Page 186 of Homeport

“The reports, the documents were stolen out of my home safe. I might not have known, but I wanted something before I left to come here. And I saw they were gone.”

She poured water into a glass, recapped the bottle, then sipped. “I wanted to get your grandmother’s pearls, to bring them here and put them in the safe-deposit box I keep at the local bank. I was going to give them to you before I left.”

“Why?”

“Perhaps because while you were never mine, you were always hers.” She set the glass aside. “I won’t apologize for what I’ve done or the choices I’ve made. I don’t ask you to understand me, any more than I have ever been able to understand you.”

“So, I just live with it?” Miranda demanded, and Elizabeth lifted a brow.

“I have. I will ask you to keep what we’ve spoken of in this room. You are a Jones, and as such have a responsibility to uphold the family name.”

“Oh yes, one hell of a name it is.” But she shook her head. “I know my duties.”

“Yes, I’m sure you do. I have to meet your father.” She picked up her bag. “I will discuss this with him if you like.”

“For what purpose?” Suddenly Miranda was weary, too weary to worry, to wonder, or to care. “Nothing’s really changed at all, has it?”

“No.”

When she was gone, Miranda let out a half-laugh and walked to the window. The storm that had been threatening all day was rolling in on a blistered sky.

“You okay?”

She leaned back as Ryan laid his hands on her shoulder. “How much did you hear?”

“Most of it.”

“Eavesdropping again,” she murmured, “sneaking in on little cat’s paws. I don’t know how to feel.”

“Whatever you feel, it’s right. You’re your own woman, Miranda. You always have been.”

“I guess I have to be.”

“Will you talk to your father about this?”

“What would be the point? He’s never seen me. He’s never heard me. And now I know why.” She closed her eyes, turned her cheek into his hand. “What kind of people are they, Ryan, that I come from? My father, Elizabeth, the woman who gave me to them?”

“I don’t know them.” Gently, he turned her until they were face-to-face. “But I know you.”

“I feel . . .” She drew a long breath, and let it come. “Relieved. For as long as I can remember, I’ve been afraid I was like her, had no real choice about being like her. But I’m not. I’m not.”

Shuddering once, she laid her head on his shoulder. “I don’t ever have to worry about that again.”

“I’m sorry for her,” he murmured. “For closing herself off to you. To love.”

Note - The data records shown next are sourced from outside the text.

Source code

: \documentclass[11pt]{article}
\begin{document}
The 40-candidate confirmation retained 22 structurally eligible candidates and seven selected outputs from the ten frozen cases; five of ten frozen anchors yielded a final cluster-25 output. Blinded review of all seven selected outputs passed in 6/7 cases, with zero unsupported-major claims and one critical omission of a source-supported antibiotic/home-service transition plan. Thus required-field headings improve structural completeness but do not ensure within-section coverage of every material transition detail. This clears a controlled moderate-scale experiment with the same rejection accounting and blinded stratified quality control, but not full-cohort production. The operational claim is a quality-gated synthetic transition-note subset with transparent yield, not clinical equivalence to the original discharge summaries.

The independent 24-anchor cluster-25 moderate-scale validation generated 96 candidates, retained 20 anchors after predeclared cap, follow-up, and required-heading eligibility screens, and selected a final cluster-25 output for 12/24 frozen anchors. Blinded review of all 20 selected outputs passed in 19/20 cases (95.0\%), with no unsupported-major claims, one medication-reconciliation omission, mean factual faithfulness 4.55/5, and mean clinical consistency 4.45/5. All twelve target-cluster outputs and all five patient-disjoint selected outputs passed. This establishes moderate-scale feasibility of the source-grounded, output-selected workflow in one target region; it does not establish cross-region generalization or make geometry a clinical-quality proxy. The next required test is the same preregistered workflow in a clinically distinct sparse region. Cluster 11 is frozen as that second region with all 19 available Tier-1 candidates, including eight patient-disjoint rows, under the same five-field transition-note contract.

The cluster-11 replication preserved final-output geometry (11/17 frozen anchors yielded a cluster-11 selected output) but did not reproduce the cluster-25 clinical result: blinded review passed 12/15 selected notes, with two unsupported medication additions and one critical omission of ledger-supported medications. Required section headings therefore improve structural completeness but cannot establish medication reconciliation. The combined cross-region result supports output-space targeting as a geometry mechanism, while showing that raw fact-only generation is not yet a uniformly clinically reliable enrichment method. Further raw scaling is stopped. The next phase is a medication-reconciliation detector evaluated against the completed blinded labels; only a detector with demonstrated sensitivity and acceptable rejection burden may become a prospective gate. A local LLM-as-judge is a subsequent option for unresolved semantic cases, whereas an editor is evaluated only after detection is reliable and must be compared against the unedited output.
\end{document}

Miranda knew what love was now, the terror and thrill of it. Whatever happened, she was grateful that part of herself had been opened. Even if the lock had been picked by a thief.

“Yes, so am I.” She held on, one last moment, then drew away to stand on her own. “I’m going to go to Cook with Richard’s book.”

“Give me time to get to Florence. I didn’t want to leave today, not when you had all this on your mind. I’ll leave tonight if I can manage it, or first thing in the morning. We’ll cut it back to thirty-six hours. That should do it.”

“I can’t give you more than that. I need this to be over.”

“It will be.”

She smiled, found it easier than she’d imagined. “And no sneaking into bedrooms, no riffling through jewelry boxes or safes.”

“Absolutely not. As soon as I’m finished with the Carters.”